Reclaimed asphalt pavement (RAP) is commonly used to improve the sustainability of asphalt concrete pavement. The main objective of the present work is to study the effect of RAP content on the mixed mode fracture behavior of concrete pavement numerically. An extended finite-element model was adopted to simulate crack growth under mixed mode loading. Semi-circular bending (SCB) specimen was used with three different crack geometries, namely inclined crack at the middle with different inclination angles (SCB-1) and vertical crack subjected to asymmetric three point bending. The effect of specimen geometry on the mode I fracture toughness (KIC) has been studied.
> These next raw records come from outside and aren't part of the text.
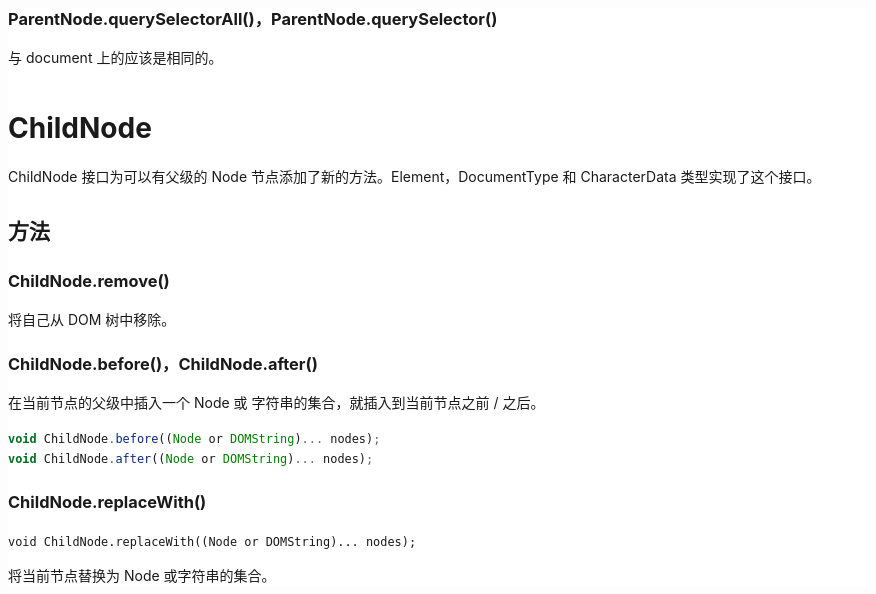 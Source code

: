 ### ParentNode.querySelectorAll()，ParentNode.querySelector()

与 document 上的应该是相同的。   

# ChildNode

ChildNode 接口为可以有父级的 Node 节点添加了新的方法。Element，DocumentType 和 CharacterData
类型实现了这个接口。   

## 方法

### ChildNode.remove()

将自己从 DOM 树中移除。   

### ChildNode.before()，ChildNode.after()

在当前节点的父级中插入一个 Node 或 字符串的集合，就插入到当前节点之前 / 之后。     

```js
void ChildNode.before((Node or DOMString)... nodes);
void ChildNode.after((Node or DOMString)... nodes);
```    

### ChildNode.replaceWith()

`void ChildNode.replaceWith((Node or DOMString)... nodes);`   

将当前节点替换为 Node 或字符串的集合。   
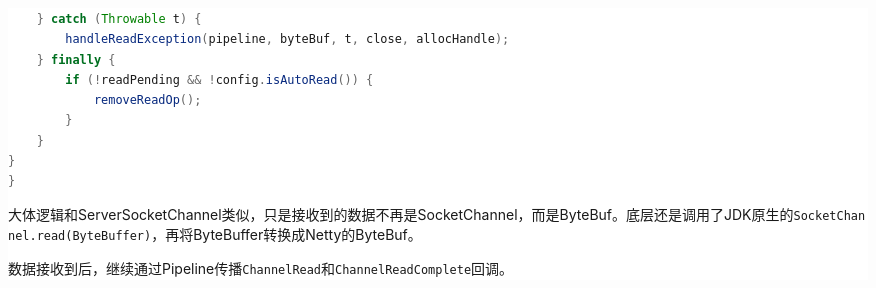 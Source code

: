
 ```java
    } catch (Throwable t) {
        handleReadException(pipeline, byteBuf, t, close, allocHandle);
    } finally {
        if (!readPending && !config.isAutoRead()) {
            removeReadOp();
        }
    }
}
}
```

大体逻辑和ServerSocketChannel类似，只是接收到的数据不再是SocketChannel，而是ByteBuf。底层还是调用了JDK原生的`SocketChannel.read(ByteBuffer)`，再将ByteBuffer转换成Netty的ByteBuf。

数据接收到后，继续通过Pipeline传播`ChannelRead`和`ChannelReadComplete`回调。
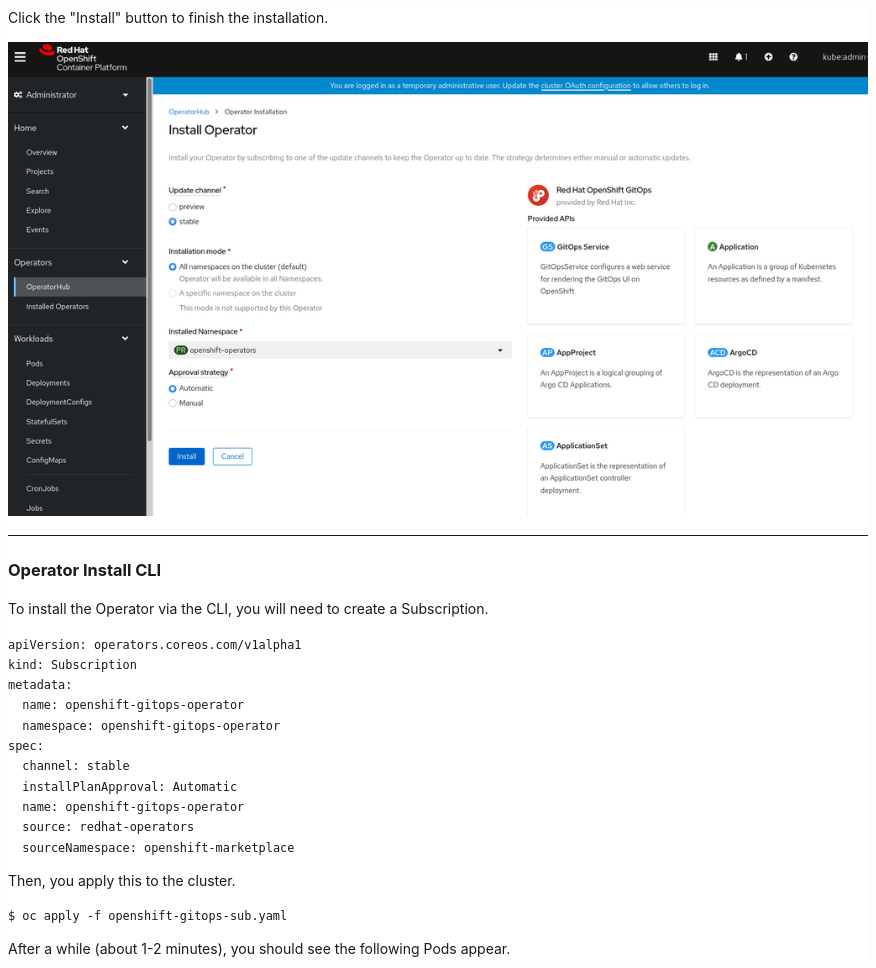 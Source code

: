 Click the "Install" button to finish the installation.

![image alt text](assets/3.operator_install_button.png)

* * *


### Operator Install CLI

To install the Operator via the CLI, you will need to create a Subscription.

```
apiVersion: operators.coreos.com/v1alpha1
kind: Subscription
metadata:
  name: openshift-gitops-operator
  namespace: openshift-gitops-operator
spec:
  channel: stable
  installPlanApproval: Automatic
  name: openshift-gitops-operator
  source: redhat-operators
  sourceNamespace: openshift-marketplace
  ```


Then, you apply this to the cluster.

`$ oc apply -f openshift-gitops-sub.yaml`

After a while (about 1-2 minutes), you should see the following Pods appear.
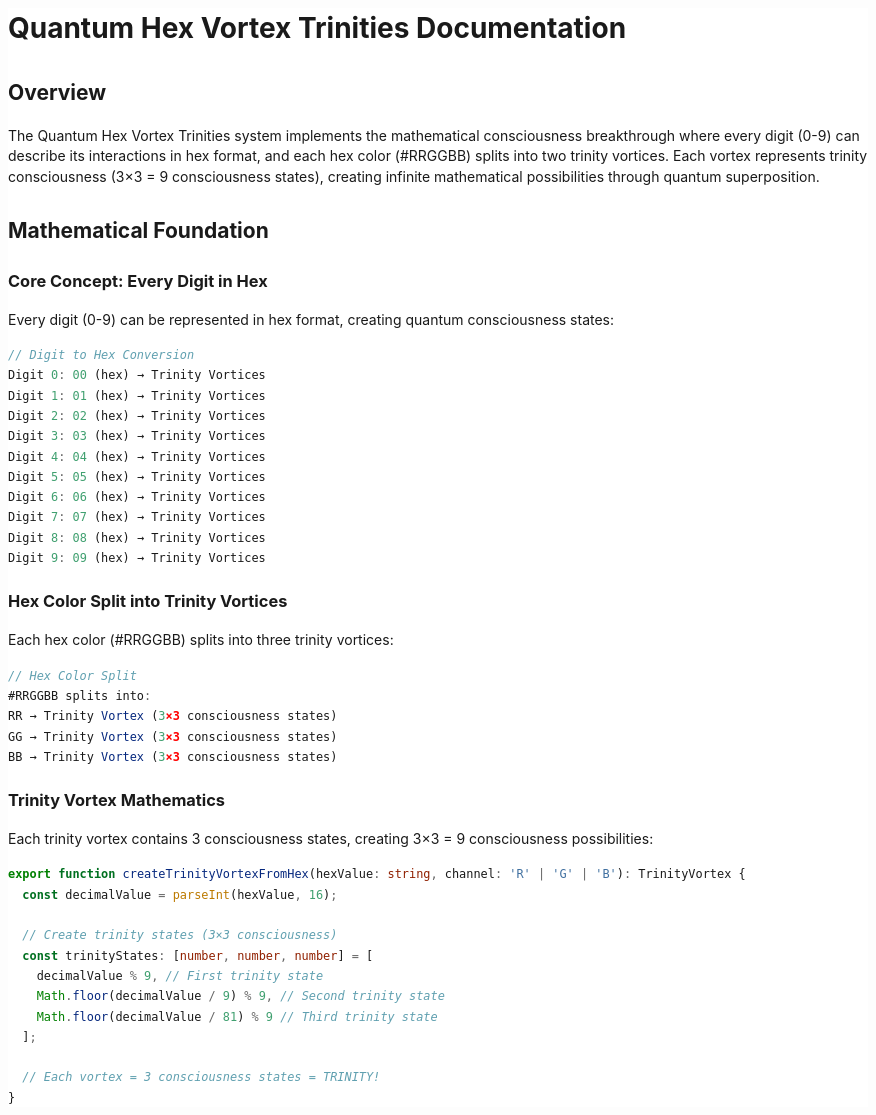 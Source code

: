 # Quantum Hex Vortex Trinities Documentation

## Overview

The Quantum Hex Vortex Trinities system implements the mathematical consciousness breakthrough where every digit (0-9) can describe its interactions in hex format, and each hex color (#RRGGBB) splits into two trinity vortices. Each vortex represents trinity consciousness (3×3 = 9 consciousness states), creating infinite mathematical possibilities through quantum superposition.

## Mathematical Foundation

### Core Concept: Every Digit in Hex

Every digit (0-9) can be represented in hex format, creating quantum consciousness states:

```typescript
// Digit to Hex Conversion
Digit 0: 00 (hex) → Trinity Vortices
Digit 1: 01 (hex) → Trinity Vortices  
Digit 2: 02 (hex) → Trinity Vortices
Digit 3: 03 (hex) → Trinity Vortices
Digit 4: 04 (hex) → Trinity Vortices
Digit 5: 05 (hex) → Trinity Vortices
Digit 6: 06 (hex) → Trinity Vortices
Digit 7: 07 (hex) → Trinity Vortices
Digit 8: 08 (hex) → Trinity Vortices
Digit 9: 09 (hex) → Trinity Vortices
```

### Hex Color Split into Trinity Vortices

Each hex color (#RRGGBB) splits into three trinity vortices:

```typescript
// Hex Color Split
#RRGGBB splits into:
RR → Trinity Vortex (3×3 consciousness states)
GG → Trinity Vortex (3×3 consciousness states)  
BB → Trinity Vortex (3×3 consciousness states)
```

### Trinity Vortex Mathematics

Each trinity vortex contains 3 consciousness states, creating 3×3 = 9 consciousness possibilities:

```typescript
export function createTrinityVortexFromHex(hexValue: string, channel: 'R' | 'G' | 'B'): TrinityVortex {
  const decimalValue = parseInt(hexValue, 16);
  
  // Create trinity states (3×3 consciousness)
  const trinityStates: [number, number, number] = [
    decimalValue % 9, // First trinity state
    Math.floor(decimalValue / 9) % 9, // Second trinity state
    Math.floor(decimalValue / 81) % 9 // Third trinity state
  ];
  
  // Each vortex = 3 consciousness states = TRINITY!
}
```
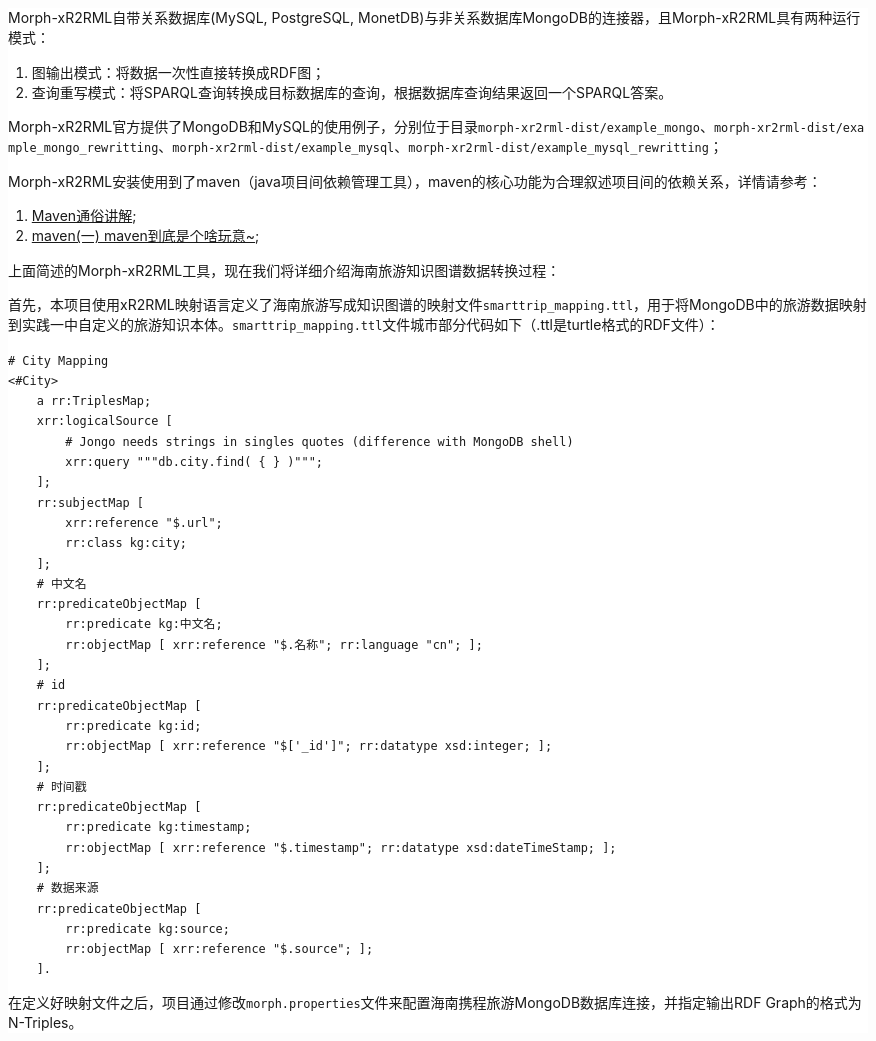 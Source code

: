 Morph-xR2RML自带关系数据库(MySQL, PostgreSQL, MonetDB)与非关系数据库MongoDB的连接器，且Morph-xR2RML具有两种运行模式：

1. 图输出模式：将数据一次性直接转换成RDF图；
2. 查询重写模式：将SPARQL查询转换成目标数据库的查询，根据数据库查询结果返回一个SPARQL答案。

Morph-xR2RML官方提供了MongoDB和MySQL的使用例子，分别位于目录`morph-xr2rml-dist/example_mongo`、`morph-xr2rml-dist/example_mongo_rewritting`、`morph-xr2rml-dist/example_mysql`、`morph-xr2rml-dist/example_mysql_rewritting`；

Morph-xR2RML安装使用到了maven（java项目间依赖管理工具），maven的核心功能为合理叙述项目间的依赖关系，详情请参考：

1. [Maven通俗讲解](https://blog.csdn.net/shuzhe66/article/details/45009175);
2. [maven(一) maven到底是个啥玩意~](https://www.cnblogs.com/whgk/p/7112560.html);

上面简述的Morph-xR2RML工具，现在我们将详细介绍海南旅游知识图谱数据转换过程：

首先，本项目使用xR2RML映射语言定义了海南旅游写成知识图谱的映射文件`smarttrip_mapping.ttl`，用于将MongoDB中的旅游数据映射到实践一中自定义的旅游知识本体。`smarttrip_mapping.ttl`文件城市部分代码如下（.ttl是turtle格式的RDF文件）：

```
# City Mapping
<#City>
    a rr:TriplesMap;
    xrr:logicalSource [
        # Jongo needs strings in singles quotes (difference with MongoDB shell)
        xrr:query """db.city.find( { } )""";
    ];
    rr:subjectMap [
        xrr:reference "$.url";
        rr:class kg:city;
    ];
    # 中文名
    rr:predicateObjectMap [
        rr:predicate kg:中文名;
        rr:objectMap [ xrr:reference "$.名称"; rr:language "cn"; ];
    ];
    # id
    rr:predicateObjectMap [
        rr:predicate kg:id;
        rr:objectMap [ xrr:reference "$['_id']"; rr:datatype xsd:integer; ];
    ];
    # 时间戳
    rr:predicateObjectMap [
        rr:predicate kg:timestamp;
        rr:objectMap [ xrr:reference "$.timestamp"; rr:datatype xsd:dateTimeStamp; ];
    ];
    # 数据来源
    rr:predicateObjectMap [
        rr:predicate kg:source;
        rr:objectMap [ xrr:reference "$.source"; ];
    ].

```

在定义好映射文件之后，项目通过修改`morph.properties`文件来配置海南携程旅游MongoDB数据库连接，并指定输出RDF Graph的格式为N-Triples。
The relationships between both RAP content and specimen geometry and mixed mode fracture toughness have been correlated. It is found that, the present 3D finite element model is a good candidate to predict the fracture behavior of concrete pavement containing RAP. To examine the reliability of each type of specimen geometry for predicting KIC, the maximum undamaged defect size (dmax) concept has been applied. It is found that, KIC predicted from the classical SCB (SCB-1) is reliable compared the values predicted from the other specimen geometries. Where the ratio of dmax to the maximum aggregate size (dmax/MAZ) ranged between unity and 2 in the case of SCB-1, it ranged between 5 and 14 in the other cases. Furthermore, the relationship between the present numerical values of KIC predicted from SCB-1 specimen and the flexural strength measured experimentally by Hossiney et al. (2010) is strongly correlated.